I have chile peppers and green tomatoes that are the size of pennies! I’m hoping to have my first ripe tomato for the 4th of July!

Garden has snap peas, onions, tomatoes, pole beans, zucchini, cucumbers, carrots, eggplants, and tomatillos.

I have two large patio pots growing fingerling potatoes, another with yet another tomato plant, a large pot of mixed herbs (Italian parsley, chives , basil) and I just put out some Swiss chard and heat resistant leaf lettuce seeds in another pot. (Still have to figure out to protect the patio plants from the neighborhood deer who are quite unafraid of humans and won’t run away of you chase them. They come right onto the covered patio to eat the flowers on the patio table. They are real pests and the doe brings her fawns back year after year to show them the garden all-you-can eat buffet. My neighbor across the street has to booby-trap her fruit trees if she hopes to get any apples, pears or peaches at all. )

Indoors, I have herbs on the windowsill–basil, oregano, thyme, dill, Italian parsley and chives.

I just filled a wide outdoor bowl with zinnias and portulaca for my patio table. I’ve ordered calibrachoa seeds and will start those indoors to put in outdoor hanging baskets once they get going.

Weather her has been warm and dry–too dry. It’s looks like we will have another year of record drought.

^^^ @WayOutWestMom portulaca is one of my favorite summer flowers. It reminds me of the beach!

Took my mom to a gardening store and I FINALLY landed on some jalapeño plants!

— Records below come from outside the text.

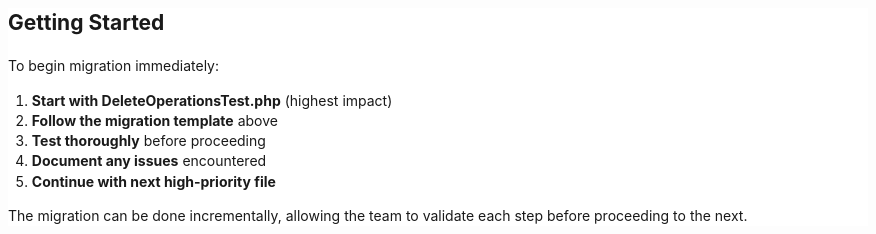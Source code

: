 ## Getting Started

To begin migration immediately:

1. **Start with DeleteOperationsTest.php** (highest impact)
2. **Follow the migration template** above
3. **Test thoroughly** before proceeding
4. **Document any issues** encountered
5. **Continue with next high-priority file**

The migration can be done incrementally, allowing the team to validate each step before proceeding to the next.
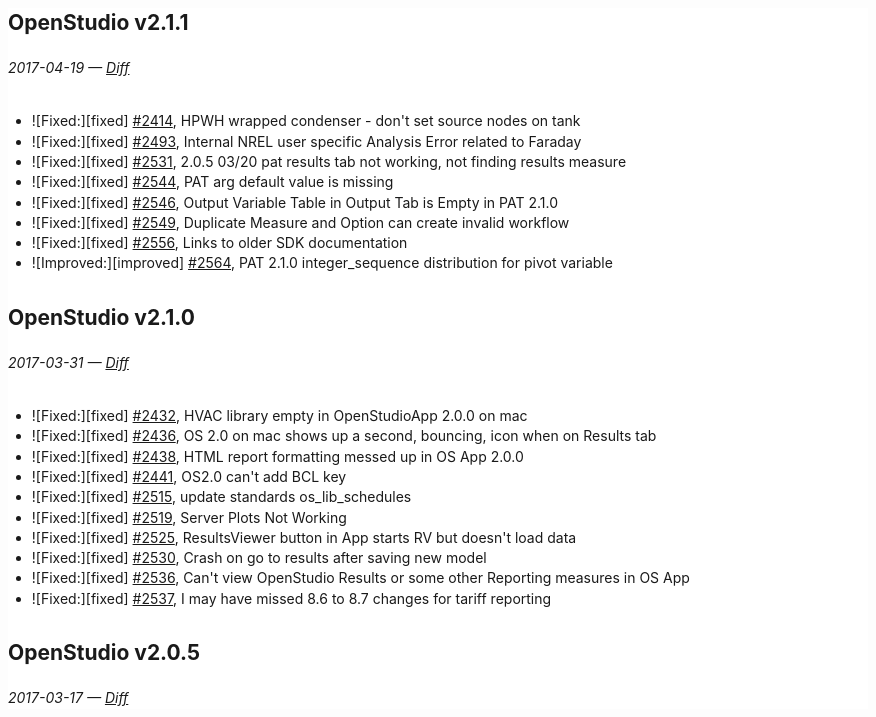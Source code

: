 ## OpenStudio v2.1.1
###### 2017-04-19 — [Diff]( https://github.com/NREL/OpenStudio/compare/v2.1.0...v2.1.1 )

- ![Fixed:][fixed] [#2414]( https://github.com/NREL/OpenStudio/issues/2414 ), HPWH wrapped condenser - don't set source nodes on tank
- ![Fixed:][fixed] [#2493]( https://github.com/NREL/OpenStudio/issues/2493 ), Internal NREL user specific Analysis Error related to Faraday
- ![Fixed:][fixed] [#2531]( https://github.com/NREL/OpenStudio/issues/2531 ), 2.0.5 03/20 pat results tab not working, not finding results measure
- ![Fixed:][fixed] [#2544]( https://github.com/NREL/OpenStudio/issues/2544 ), PAT arg default value is missing
- ![Fixed:][fixed] [#2546]( https://github.com/NREL/OpenStudio/issues/2546 ), Output Variable Table in Output Tab is Empty in PAT 2.1.0
- ![Fixed:][fixed] [#2549]( https://github.com/NREL/OpenStudio/issues/2549 ), Duplicate Measure and Option can create invalid workflow
- ![Fixed:][fixed] [#2556]( https://github.com/NREL/OpenStudio/issues/2556 ), Links to older SDK documentation
- ![Improved:][improved] [#2564]( https://github.com/NREL/OpenStudio/issues/2564 ), PAT 2.1.0 integer_sequence distribution for pivot variable

## OpenStudio v2.1.0
###### 2017-03-31 — [Diff]( https://github.com/NREL/OpenStudio/compare/v2.0.5...v2.1.0 )

- ![Fixed:][fixed] [#2432]( https://github.com/NREL/OpenStudio/issues/2432 ), HVAC library empty in OpenStudioApp 2.0.0 on mac
- ![Fixed:][fixed] [#2436]( https://github.com/NREL/OpenStudio/issues/2436 ), OS 2.0 on mac shows up a second, bouncing, icon when on Results tab
- ![Fixed:][fixed] [#2438]( https://github.com/NREL/OpenStudio/issues/2438 ), HTML report formatting messed up in OS App 2.0.0
- ![Fixed:][fixed] [#2441]( https://github.com/NREL/OpenStudio/issues/2441 ), OS2.0 can't add BCL key
- ![Fixed:][fixed] [#2515]( https://github.com/NREL/OpenStudio/issues/2515 ), update standards os_lib_schedules
- ![Fixed:][fixed] [#2519]( https://github.com/NREL/OpenStudio/issues/2519 ), Server Plots Not Working
- ![Fixed:][fixed] [#2525]( https://github.com/NREL/OpenStudio/issues/2525 ), ResultsViewer button in App starts RV but doesn't load data
- ![Fixed:][fixed] [#2530]( https://github.com/NREL/OpenStudio/issues/2530 ), Crash on go to results after saving new model
- ![Fixed:][fixed] [#2536]( https://github.com/NREL/OpenStudio/issues/2536 ), Can't view OpenStudio Results or some other Reporting measures in OS App
- ![Fixed:][fixed] [#2537]( https://github.com/NREL/OpenStudio/issues/2537 ), I may have missed 8.6 to 8.7 changes for tariff reporting

## OpenStudio v2.0.5
###### 2017-03-17 — [Diff]( https://github.com/NREL/OpenStudio/compare/v2.0.4...v2.0.5 )

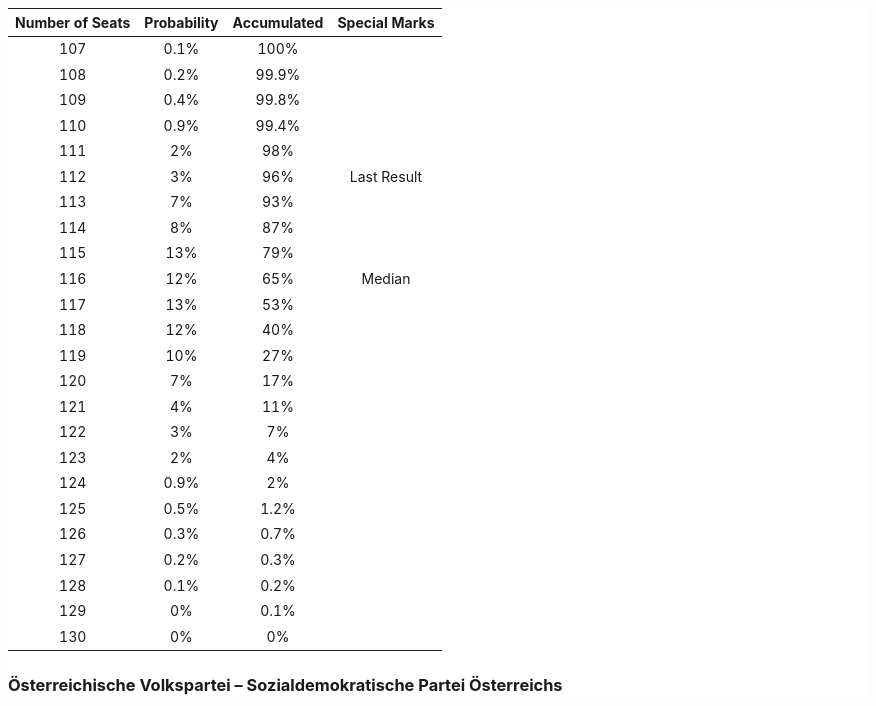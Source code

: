 | Number of Seats | Probability | Accumulated | Special Marks |
|:---------------:|:-----------:|:-----------:|:-------------:|
| 107 | 0.1% | 100% |  |
| 108 | 0.2% | 99.9% |  |
| 109 | 0.4% | 99.8% |  |
| 110 | 0.9% | 99.4% |  |
| 111 | 2% | 98% |  |
| 112 | 3% | 96% | Last Result |
| 113 | 7% | 93% |  |
| 114 | 8% | 87% |  |
| 115 | 13% | 79% |  |
| 116 | 12% | 65% | Median |
| 117 | 13% | 53% |  |
| 118 | 12% | 40% |  |
| 119 | 10% | 27% |  |
| 120 | 7% | 17% |  |
| 121 | 4% | 11% |  |
| 122 | 3% | 7% |  |
| 123 | 2% | 4% |  |
| 124 | 0.9% | 2% |  |
| 125 | 0.5% | 1.2% |  |
| 126 | 0.3% | 0.7% |  |
| 127 | 0.2% | 0.3% |  |
| 128 | 0.1% | 0.2% |  |
| 129 | 0% | 0.1% |  |
| 130 | 0% | 0% |  |

### Österreichische Volkspartei – Sozialdemokratische Partei Österreichs
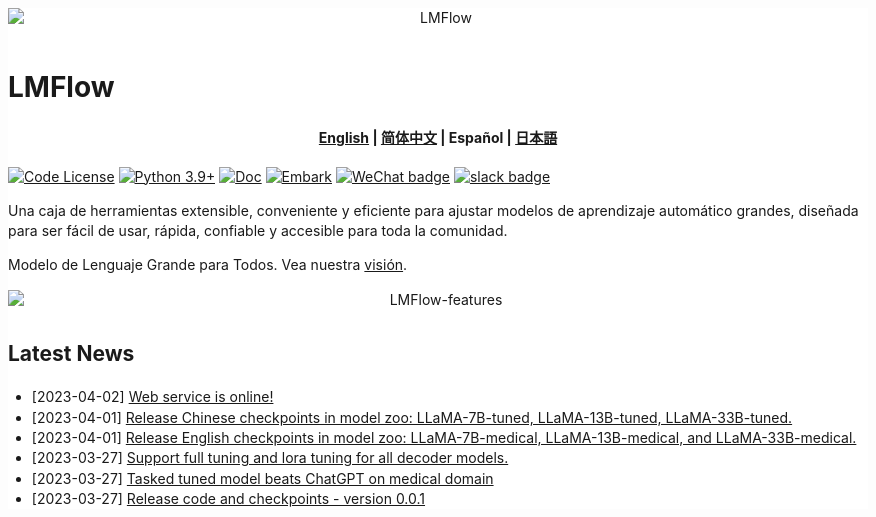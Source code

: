 <p align="center" width="100%">
<img src="assets/logo.png" alt="LMFlow" style="width: 100%; min-width: 300px; display: block; margin: auto; background-color: transparent;">
</p>

# LMFlow

<h4 align="center">
    <p>
        <a href="https://github.com/OptimalScale/LMFlow/blob/main/README_es.md">English</a> |
        <a href="https://github.com/OptimalScale/LMFlow/blob/main/README_zh-hans.md">简体中文</a> |
        <b>Español</b> |
        <a href="https://github.com/OptimalScale/LMFlow/blob/main/README_jp.md">日本語</a>
    <p>
</h4>

[![Code License](https://img.shields.io/badge/Code%20License-Apache_2.0-green.svg)](https://github.com/OptimalScale/LMFlow/blob/main/LICENSE)
[![Python 3.9+](https://img.shields.io/badge/python-3.9+-blue.svg)](https://www.python.org/downloads/release/python-390/)
[![Doc](https://img.shields.io/badge/Website-Doc-ff69b4.svg)](https://optimalscale.github.io/LMFlow/)
[![Embark](https://img.shields.io/badge/discord-LMFlow-%237289da.svg?logo=discord)](https://discord.gg/srGxyazbNs)
[![WeChat badge](https://img.shields.io/badge/微信-加入-brightgreen?logo=wechat&amp)](https://i.328888.xyz/2023/04/04/ibvpAk.jpeg)
[![slack badge](https://img.shields.io/badge/Slack-join-blueviolet?logo=slack&amp)](https://join.slack.com/t/lmflow/shared_invite/zt-1s6egx12s-THlwHuCjF6~JGKmx7JoJPA)


Una caja de herramientas extensible, conveniente y eficiente para ajustar modelos de aprendizaje automático grandes, diseñada para ser fácil de usar, rápida, confiable y accesible para toda la comunidad.

Modelo de Lenguaje Grande para Todos. Vea nuestra [visión](https://github.com/OptimalScale/LMFlow#vision).


<p align="center" width="100%">
<img src="assets/features.png" alt="LMFlow-features" style="width: 100%; min-width: 300px; display: block; margin: auto;">
</p>


## Latest News
* [2023-04-02] [Web service is online!](https://lmflow.com/)
* [2023-04-01] [Release Chinese checkpoints in model zoo: LLaMA-7B-tuned, LLaMA-13B-tuned, LLaMA-33B-tuned.](https://github.com/OptimalScale/LMFlow#model-zoo)
* [2023-04-01] [Release English checkpoints in model zoo: LLaMA-7B-medical, LLaMA-13B-medical, and LLaMA-33B-medical.](https://github.com/OptimalScale/LMFlow#model-zoo)
* [2023-03-27] [Support full tuning and lora tuning for all decoder models.](https://github.com/OptimalScale/LMFlow#supported-models) 
* [2023-03-27] [Tasked tuned model beats ChatGPT on medical domain](https://github.com/OptimalScale/LMFlow#model-performance)
* [2023-03-27] [Release code and checkpoints - version 0.0.1](https://optimalscale.github.io/LMFlow/)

I have my first failure of this season.

The weigela – a large flowering bush – I ordered in a nursery has remained the stick it was when it arrived. :frowning:

Will be asking for a refund/replacement. Sigh. I think I’m over buying plants online, with the exception of maybe bulbs.

I could have gotten a refund for the 1st basil plant, which sorta wilted, but it isnt worth the hassle to return it. Just bought another from a different store, and some is in tonight’s ratatouille!

I have to give our Governor two thumbs up for declaring gardening an essential activity right off the bat. It kept a lot of folks from going nuts… myself included. :slight_smile:

We just ate our first harvest of lettuce.